[Plain-text document sources]

════

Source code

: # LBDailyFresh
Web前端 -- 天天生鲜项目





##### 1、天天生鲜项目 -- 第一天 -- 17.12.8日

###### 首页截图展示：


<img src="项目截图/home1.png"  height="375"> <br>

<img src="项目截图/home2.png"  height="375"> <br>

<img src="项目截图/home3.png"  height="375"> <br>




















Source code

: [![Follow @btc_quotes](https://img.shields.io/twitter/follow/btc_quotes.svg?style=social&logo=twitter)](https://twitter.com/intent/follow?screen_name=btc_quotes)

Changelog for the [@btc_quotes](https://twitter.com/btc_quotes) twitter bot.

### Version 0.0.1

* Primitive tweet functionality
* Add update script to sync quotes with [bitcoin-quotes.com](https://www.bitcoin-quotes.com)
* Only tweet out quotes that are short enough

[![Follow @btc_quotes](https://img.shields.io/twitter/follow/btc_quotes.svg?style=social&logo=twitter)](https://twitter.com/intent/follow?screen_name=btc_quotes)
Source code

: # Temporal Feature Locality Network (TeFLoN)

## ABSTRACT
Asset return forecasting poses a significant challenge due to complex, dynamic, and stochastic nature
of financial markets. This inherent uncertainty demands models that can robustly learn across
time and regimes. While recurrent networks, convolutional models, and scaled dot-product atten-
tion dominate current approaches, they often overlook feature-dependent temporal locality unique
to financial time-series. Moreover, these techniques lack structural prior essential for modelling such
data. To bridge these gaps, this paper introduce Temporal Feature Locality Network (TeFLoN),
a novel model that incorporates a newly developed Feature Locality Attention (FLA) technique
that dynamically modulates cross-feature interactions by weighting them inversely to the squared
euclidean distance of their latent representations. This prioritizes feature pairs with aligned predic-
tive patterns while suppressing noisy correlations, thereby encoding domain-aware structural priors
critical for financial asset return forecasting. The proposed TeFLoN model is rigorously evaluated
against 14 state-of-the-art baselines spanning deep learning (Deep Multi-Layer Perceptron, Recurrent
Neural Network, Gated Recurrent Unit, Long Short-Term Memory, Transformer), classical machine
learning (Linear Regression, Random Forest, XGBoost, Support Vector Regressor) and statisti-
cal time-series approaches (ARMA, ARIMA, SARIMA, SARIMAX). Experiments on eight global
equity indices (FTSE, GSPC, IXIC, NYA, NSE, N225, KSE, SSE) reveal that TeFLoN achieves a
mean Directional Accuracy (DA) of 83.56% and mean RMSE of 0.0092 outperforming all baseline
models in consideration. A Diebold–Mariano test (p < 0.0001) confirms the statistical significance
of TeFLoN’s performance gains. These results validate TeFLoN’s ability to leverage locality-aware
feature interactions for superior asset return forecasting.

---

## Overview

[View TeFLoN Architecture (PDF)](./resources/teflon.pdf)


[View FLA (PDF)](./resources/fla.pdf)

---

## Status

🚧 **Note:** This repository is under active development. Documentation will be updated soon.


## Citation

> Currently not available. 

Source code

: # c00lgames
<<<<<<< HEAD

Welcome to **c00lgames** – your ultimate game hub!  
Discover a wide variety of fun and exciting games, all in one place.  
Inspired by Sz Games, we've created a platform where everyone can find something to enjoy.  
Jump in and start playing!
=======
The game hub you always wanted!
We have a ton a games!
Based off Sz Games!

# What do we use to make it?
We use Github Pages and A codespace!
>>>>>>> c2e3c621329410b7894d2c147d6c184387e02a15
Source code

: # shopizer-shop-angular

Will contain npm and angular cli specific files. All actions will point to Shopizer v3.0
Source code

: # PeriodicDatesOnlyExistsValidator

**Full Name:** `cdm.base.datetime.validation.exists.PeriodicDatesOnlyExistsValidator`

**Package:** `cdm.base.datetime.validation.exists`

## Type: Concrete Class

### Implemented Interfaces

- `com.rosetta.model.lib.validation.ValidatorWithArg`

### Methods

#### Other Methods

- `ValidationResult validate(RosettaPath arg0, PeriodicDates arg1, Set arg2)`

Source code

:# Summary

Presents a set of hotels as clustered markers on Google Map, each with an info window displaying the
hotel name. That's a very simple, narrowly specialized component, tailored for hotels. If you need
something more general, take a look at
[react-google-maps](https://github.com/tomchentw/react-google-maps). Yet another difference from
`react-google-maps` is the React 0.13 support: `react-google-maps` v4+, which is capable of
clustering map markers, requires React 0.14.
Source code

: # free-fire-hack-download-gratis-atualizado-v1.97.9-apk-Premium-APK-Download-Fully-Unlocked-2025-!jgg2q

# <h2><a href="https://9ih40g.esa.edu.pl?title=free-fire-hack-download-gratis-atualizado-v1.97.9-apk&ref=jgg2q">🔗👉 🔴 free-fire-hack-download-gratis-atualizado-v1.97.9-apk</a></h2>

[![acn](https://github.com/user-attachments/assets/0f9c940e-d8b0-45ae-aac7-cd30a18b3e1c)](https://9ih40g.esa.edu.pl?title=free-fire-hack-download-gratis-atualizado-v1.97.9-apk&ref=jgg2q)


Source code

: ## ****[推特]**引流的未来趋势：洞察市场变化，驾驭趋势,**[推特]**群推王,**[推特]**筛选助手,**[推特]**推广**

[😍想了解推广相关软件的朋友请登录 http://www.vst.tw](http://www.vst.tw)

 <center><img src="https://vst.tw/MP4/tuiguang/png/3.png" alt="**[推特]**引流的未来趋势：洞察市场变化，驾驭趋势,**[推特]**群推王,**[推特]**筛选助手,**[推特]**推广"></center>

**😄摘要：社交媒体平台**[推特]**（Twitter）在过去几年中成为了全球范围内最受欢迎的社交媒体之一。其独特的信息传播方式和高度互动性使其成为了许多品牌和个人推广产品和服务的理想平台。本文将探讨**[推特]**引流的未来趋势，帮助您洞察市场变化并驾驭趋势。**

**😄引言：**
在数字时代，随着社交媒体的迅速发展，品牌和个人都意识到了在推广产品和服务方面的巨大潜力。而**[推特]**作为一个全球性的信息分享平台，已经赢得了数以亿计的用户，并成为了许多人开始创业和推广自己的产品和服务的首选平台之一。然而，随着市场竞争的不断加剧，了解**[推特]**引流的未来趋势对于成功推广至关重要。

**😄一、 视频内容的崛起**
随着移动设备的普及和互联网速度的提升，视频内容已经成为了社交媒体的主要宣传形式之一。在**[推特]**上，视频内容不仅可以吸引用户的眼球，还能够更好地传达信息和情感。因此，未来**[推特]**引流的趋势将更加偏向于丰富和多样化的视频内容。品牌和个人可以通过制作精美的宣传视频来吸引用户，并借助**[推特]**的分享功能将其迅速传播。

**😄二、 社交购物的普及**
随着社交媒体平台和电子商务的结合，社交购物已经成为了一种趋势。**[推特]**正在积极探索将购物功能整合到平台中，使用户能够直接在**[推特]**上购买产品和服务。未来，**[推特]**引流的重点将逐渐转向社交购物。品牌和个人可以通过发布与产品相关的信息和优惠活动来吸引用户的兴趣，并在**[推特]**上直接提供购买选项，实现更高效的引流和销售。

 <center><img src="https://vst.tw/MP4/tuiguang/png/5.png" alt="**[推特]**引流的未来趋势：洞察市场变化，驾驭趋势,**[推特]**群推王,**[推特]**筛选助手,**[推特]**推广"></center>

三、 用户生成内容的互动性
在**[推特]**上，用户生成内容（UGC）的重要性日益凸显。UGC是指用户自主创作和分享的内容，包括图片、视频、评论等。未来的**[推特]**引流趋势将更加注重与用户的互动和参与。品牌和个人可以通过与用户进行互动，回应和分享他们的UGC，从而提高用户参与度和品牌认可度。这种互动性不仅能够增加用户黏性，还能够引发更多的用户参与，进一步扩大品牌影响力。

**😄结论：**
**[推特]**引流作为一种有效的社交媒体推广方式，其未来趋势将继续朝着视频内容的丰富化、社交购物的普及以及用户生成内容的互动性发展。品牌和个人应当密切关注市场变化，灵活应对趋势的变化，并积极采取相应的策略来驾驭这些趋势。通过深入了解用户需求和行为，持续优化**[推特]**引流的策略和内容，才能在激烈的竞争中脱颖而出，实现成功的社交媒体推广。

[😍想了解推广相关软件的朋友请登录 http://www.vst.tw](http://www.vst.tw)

════

Problem to work on
Which lines in the records contain the word "tweet"? Copy each one.

Solution to this task
* Primitive tweet functionality
* Only tweet out quotes that are short enough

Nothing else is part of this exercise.